Alléguant diverses malfaçons et désordres, le maître de l'ouvrage a sollicité en référé afin de justifier sur le fond une demande de résolution du contrat aux torts du constructeur une mesure d'expertise, à laquelle il a été fait droit par ordonnance du 16 décembre 2004, qui a débouté Monsieur Z de sa demande de provision de 60000euros. L'expert a déposé son rapport le 28 février 2006.
Monsieur Y par exploit du 3 novembre 2006 a fait assigner Monsieur Z devant le tribunal de grande instance de St BRIEUC en exécution sous astreinte des travaux de reprises définis par l'expert chargé d'une mission de bonne fin et indemnisation de divers préjudices. Une mesure d'expertise relative à de nouveaux désordres a été confiée à Monsieur ... par le juge de la mise en état suivant ordonnance du 11 décembre 2007. L'expert a déposé son rapport le 9 juillet 2008.

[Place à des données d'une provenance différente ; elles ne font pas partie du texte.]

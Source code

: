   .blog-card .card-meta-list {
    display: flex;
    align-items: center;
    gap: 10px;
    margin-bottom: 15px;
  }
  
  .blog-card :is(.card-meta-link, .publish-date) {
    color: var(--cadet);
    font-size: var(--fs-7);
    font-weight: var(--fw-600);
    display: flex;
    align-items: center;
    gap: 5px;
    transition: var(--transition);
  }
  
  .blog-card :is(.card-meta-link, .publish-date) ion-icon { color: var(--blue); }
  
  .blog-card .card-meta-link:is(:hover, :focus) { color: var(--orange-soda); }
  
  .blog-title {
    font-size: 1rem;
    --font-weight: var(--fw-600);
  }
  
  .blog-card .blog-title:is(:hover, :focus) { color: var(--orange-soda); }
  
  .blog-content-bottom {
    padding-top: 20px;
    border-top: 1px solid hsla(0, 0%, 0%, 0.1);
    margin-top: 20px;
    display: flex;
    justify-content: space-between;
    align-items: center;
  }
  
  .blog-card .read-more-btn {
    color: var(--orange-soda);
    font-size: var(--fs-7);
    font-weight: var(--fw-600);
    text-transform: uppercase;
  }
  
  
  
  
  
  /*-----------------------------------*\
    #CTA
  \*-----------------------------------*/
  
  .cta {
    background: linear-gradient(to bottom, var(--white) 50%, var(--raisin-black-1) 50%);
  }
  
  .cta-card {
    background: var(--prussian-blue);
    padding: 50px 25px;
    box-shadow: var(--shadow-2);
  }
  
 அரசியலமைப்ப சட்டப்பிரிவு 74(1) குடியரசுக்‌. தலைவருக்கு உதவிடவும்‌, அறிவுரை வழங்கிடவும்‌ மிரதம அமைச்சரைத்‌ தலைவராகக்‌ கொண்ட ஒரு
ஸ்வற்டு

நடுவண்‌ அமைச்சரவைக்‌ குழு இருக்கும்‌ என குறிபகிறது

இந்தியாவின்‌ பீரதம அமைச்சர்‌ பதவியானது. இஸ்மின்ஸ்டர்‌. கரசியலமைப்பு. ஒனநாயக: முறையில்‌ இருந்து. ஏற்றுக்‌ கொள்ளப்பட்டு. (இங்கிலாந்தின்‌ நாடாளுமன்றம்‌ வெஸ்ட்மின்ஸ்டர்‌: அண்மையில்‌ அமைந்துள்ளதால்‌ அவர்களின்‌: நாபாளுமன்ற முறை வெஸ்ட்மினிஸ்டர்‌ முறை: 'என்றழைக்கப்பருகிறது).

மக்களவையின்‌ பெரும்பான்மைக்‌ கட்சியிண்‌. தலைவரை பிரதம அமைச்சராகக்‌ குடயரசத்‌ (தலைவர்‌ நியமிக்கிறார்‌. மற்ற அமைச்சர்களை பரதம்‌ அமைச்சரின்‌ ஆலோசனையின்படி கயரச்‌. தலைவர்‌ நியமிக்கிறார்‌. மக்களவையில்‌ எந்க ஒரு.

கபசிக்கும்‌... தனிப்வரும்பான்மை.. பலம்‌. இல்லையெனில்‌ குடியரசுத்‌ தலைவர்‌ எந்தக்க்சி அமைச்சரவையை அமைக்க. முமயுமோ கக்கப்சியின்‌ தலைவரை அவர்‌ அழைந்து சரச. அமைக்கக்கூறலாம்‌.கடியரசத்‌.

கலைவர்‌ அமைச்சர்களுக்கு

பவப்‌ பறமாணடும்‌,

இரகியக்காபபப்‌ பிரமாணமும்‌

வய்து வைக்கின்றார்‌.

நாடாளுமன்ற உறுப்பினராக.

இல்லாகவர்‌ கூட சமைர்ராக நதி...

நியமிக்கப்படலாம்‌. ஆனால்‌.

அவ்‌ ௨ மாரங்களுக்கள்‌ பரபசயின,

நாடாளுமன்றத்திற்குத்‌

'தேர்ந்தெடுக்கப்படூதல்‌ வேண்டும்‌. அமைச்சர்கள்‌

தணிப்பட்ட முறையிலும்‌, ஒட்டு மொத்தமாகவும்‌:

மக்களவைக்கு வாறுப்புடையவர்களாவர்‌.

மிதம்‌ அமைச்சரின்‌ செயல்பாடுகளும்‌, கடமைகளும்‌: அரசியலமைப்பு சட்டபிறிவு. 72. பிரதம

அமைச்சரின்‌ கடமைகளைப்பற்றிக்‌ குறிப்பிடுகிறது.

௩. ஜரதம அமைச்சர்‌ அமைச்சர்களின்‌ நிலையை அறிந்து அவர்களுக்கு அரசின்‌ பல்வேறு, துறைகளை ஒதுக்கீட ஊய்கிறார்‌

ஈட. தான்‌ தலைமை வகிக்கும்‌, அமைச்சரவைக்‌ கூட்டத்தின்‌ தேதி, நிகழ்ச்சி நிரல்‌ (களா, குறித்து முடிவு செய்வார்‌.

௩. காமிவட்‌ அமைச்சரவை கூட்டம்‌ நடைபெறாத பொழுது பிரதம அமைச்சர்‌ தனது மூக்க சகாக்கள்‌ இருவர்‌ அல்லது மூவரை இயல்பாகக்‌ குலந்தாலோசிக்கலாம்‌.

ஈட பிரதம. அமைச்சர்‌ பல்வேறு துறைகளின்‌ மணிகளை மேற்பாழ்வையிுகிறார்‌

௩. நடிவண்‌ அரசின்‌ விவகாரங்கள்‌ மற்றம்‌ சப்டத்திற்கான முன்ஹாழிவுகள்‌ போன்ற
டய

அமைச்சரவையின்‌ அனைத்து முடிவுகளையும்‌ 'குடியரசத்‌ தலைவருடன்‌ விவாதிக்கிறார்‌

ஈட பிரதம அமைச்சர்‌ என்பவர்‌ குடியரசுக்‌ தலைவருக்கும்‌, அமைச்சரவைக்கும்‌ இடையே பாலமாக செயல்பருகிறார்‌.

Par jugement du 15 juillet 2009, le tribunal a
écarté des débats la pièce datée du 3 mars 2004, intitulée " transaction ",
prononcé la résiliation du contrat de construction de maison individuelle conclu entre les parties le 5 novembre 2003, aux torts de Monsieur Z,
condamné Monsieur Z à verser à Monsieur Y les sommes suivantes
*169229euros au titre des pénalités de retard arrêtés à la date du jugement prononçant la résiliation judiciaire du contrat,
* 189482,05euros à titre de dommages et intérêts en réparation du préjudice financier,
*8000euros en application de l'article 700 du code de procédure civile,
débouté les parties de leurs plus amples demandes, fins et conclusions,
condamné Monsieur Z aux dépens y compris le coût des deux expertises juridiciaires,
ordonné l'exécution provisoire du jugement à concurrence des 4/5 des condamnations prononcées.
Monsieur Z a interjeté appel par déclaration déposée le 5 août 2009. Suite à son décès en décembre 2011, Monsieur Y a fait assigner en intervention et reprise d'instance, ses héritiers, Mesdames ... ..., veuve Z, Delphine et Aline Z.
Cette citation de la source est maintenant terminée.